WORKING DATA Start Marker

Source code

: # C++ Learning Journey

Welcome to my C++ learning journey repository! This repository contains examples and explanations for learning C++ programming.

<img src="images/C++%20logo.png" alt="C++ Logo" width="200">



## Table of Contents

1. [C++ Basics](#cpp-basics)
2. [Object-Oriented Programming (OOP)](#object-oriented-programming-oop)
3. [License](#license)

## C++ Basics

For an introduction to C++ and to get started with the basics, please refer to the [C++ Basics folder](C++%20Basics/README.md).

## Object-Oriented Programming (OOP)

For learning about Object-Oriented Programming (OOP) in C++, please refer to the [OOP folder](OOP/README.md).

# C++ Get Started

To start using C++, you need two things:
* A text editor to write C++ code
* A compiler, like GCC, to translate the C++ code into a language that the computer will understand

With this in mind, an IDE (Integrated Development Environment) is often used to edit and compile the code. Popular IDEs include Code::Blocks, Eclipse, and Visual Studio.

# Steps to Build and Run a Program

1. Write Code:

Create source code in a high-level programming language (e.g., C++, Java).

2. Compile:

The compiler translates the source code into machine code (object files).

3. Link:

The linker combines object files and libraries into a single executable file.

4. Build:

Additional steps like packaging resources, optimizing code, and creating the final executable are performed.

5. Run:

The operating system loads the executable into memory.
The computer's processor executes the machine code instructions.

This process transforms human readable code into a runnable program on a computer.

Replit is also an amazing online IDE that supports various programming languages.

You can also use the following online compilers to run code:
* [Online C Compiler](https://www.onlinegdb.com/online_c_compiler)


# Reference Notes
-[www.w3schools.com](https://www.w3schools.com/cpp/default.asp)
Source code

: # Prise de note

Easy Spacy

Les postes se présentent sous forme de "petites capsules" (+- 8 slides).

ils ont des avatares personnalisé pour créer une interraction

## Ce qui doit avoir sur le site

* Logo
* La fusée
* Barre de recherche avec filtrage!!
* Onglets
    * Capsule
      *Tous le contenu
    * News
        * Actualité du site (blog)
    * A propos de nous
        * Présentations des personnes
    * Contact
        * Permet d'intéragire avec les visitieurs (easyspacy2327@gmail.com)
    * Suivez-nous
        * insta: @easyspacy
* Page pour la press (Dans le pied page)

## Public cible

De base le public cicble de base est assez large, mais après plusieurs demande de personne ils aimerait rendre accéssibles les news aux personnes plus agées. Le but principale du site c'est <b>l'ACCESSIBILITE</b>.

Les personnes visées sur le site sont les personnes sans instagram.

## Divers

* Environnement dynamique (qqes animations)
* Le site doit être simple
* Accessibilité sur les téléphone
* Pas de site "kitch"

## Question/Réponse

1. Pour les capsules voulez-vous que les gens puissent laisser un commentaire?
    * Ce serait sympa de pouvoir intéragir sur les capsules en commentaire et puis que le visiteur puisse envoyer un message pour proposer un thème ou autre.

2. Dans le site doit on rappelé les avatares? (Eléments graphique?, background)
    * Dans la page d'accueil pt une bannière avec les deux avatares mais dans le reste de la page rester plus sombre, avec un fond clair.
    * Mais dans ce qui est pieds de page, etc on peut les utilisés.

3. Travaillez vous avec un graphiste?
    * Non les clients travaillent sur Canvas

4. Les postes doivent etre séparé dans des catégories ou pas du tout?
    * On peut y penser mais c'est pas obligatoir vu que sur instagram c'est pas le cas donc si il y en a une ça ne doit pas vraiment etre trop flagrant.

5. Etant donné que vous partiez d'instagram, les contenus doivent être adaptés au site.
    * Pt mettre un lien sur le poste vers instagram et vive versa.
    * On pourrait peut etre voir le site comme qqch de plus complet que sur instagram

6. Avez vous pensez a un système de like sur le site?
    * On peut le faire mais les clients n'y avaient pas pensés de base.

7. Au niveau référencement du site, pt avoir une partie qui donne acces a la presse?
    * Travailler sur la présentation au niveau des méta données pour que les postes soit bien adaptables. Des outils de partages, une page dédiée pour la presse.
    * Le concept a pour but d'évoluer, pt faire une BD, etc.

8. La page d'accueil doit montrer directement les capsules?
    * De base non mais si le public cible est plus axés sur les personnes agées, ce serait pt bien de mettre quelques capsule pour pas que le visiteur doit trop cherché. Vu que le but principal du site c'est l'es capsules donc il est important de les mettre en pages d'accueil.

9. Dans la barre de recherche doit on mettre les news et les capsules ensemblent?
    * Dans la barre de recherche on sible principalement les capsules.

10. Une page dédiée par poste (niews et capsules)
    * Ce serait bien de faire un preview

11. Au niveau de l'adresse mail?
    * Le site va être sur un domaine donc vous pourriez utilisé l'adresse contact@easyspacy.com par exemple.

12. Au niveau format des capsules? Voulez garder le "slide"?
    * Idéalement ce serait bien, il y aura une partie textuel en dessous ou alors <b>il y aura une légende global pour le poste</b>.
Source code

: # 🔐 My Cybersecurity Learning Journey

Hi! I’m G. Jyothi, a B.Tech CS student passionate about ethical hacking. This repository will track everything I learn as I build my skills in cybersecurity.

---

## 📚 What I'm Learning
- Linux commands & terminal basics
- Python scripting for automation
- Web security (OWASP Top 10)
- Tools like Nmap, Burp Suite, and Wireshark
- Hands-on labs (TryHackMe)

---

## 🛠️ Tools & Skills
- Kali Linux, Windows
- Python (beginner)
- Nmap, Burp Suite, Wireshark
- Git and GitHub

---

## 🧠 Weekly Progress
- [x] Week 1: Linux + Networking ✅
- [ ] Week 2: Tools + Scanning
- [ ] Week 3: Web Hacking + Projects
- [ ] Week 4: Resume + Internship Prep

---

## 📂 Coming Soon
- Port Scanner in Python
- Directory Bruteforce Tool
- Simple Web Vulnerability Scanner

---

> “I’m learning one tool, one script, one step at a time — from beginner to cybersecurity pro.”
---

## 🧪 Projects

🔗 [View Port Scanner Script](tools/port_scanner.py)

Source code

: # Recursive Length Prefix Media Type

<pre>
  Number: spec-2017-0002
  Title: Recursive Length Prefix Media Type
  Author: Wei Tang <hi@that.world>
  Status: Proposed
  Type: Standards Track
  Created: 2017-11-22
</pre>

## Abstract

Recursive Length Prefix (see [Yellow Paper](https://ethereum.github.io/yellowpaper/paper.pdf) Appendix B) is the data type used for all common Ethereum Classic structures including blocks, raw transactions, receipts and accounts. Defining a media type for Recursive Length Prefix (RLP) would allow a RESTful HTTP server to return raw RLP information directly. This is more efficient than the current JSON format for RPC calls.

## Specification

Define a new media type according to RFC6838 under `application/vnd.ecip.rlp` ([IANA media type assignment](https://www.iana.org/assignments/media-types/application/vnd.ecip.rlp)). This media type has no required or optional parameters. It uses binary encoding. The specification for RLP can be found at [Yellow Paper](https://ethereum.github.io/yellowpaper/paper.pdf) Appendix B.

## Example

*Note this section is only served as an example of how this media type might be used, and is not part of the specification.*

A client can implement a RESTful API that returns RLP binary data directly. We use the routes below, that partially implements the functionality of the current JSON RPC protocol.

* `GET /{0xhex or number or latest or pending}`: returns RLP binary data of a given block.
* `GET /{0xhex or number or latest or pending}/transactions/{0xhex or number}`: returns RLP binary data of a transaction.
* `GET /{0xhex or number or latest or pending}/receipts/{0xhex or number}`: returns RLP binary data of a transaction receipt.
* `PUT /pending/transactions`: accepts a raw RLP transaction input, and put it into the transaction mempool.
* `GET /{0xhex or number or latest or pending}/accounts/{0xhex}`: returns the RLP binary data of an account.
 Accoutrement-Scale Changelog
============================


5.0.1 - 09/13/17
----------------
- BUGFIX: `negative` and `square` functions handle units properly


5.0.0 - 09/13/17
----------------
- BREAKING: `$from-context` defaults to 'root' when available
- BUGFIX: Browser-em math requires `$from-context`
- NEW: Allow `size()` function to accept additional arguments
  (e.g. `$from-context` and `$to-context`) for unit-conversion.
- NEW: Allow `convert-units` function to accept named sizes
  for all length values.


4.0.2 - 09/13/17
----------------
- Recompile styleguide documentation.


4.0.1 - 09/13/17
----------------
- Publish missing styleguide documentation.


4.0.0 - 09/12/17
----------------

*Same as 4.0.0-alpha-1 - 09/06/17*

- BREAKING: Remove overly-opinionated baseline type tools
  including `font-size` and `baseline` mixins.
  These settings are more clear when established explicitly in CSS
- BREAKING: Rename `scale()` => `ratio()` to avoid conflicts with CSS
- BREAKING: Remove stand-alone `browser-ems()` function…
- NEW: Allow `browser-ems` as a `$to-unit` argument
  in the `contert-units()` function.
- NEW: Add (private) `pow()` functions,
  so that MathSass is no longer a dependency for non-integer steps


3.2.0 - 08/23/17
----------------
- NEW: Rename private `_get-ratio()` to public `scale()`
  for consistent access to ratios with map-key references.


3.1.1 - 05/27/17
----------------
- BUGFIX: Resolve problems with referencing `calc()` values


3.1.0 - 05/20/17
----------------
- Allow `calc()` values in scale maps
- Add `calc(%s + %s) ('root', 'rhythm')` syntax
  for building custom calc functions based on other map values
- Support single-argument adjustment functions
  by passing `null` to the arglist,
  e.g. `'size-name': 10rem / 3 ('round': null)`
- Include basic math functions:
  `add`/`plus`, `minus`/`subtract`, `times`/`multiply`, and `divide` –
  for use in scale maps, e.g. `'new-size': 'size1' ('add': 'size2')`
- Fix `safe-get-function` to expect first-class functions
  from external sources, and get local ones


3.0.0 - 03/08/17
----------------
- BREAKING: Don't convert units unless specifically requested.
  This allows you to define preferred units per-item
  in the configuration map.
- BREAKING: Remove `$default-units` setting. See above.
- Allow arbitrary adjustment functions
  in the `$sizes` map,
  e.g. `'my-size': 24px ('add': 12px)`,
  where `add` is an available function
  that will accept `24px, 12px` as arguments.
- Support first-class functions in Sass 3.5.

WORKING DATA End Marker

→ **WORK REQUIRED**
The answer is the run of lines above from the line containing "- Hands-on labs (TryHackMe)" through the line containing "A client can", copied exactly and alone.

→ **REPLY TO THE EXERCISE**
- Hands-on labs (TryHackMe)

---

## 🛠️ Tools & Skills
- Kali Linux, Windows
- Python (beginner)
- Nmap, Burp Suite, Wireshark
- Git and GitHub

---

## 🧠 Weekly Progress
- [x] Week 1: Linux + Networking ✅
- [ ] Week 2: Tools + Scanning
- [ ] Week 3: Web Hacking + Projects
- [ ] Week 4: Resume + Internship Prep

---

## 📂 Coming Soon
- Port Scanner in Python
- Directory Bruteforce Tool
- Simple Web Vulnerability Scanner

---

> “I’m learning one tool, one script, one step at a time — from beginner to cybersecurity pro.”
---

## 🧪 Projects

🔗 [View Port Scanner Script](tools/port_scanner.py)

Source code

: # Recursive Length Prefix Media Type

<pre>
  Number: spec-2017-0002
  Title: Recursive Length Prefix Media Type
  Author: Wei Tang <hi@that.world>
  Status: Proposed
  Type: Standards Track
  Created: 2017-11-22
</pre>

## Abstract

Recursive Length Prefix (see [Yellow Paper](https://ethereum.github.io/yellowpaper/paper.pdf) Appendix B) is the data type used for all common Ethereum Classic structures including blocks, raw transactions, receipts and accounts. Defining a media type for Recursive Length Prefix (RLP) would allow a RESTful HTTP server to return raw RLP information directly. This is more efficient than the current JSON format for RPC calls.

## Specification

Define a new media type according to RFC6838 under `application/vnd.ecip.rlp` ([IANA media type assignment](https://www.iana.org/assignments/media-types/application/vnd.ecip.rlp)). This media type has no required or optional parameters. It uses binary encoding. The specification for RLP can be found at [Yellow Paper](https://ethereum.github.io/yellowpaper/paper.pdf) Appendix B.

## Example

*Note this section is only served as an example of how this media type might be used, and is not part of the specification.*

A client can implement a RESTful API that returns RLP binary data directly. We use the routes below, that partially implements the functionality of the current JSON RPC protocol.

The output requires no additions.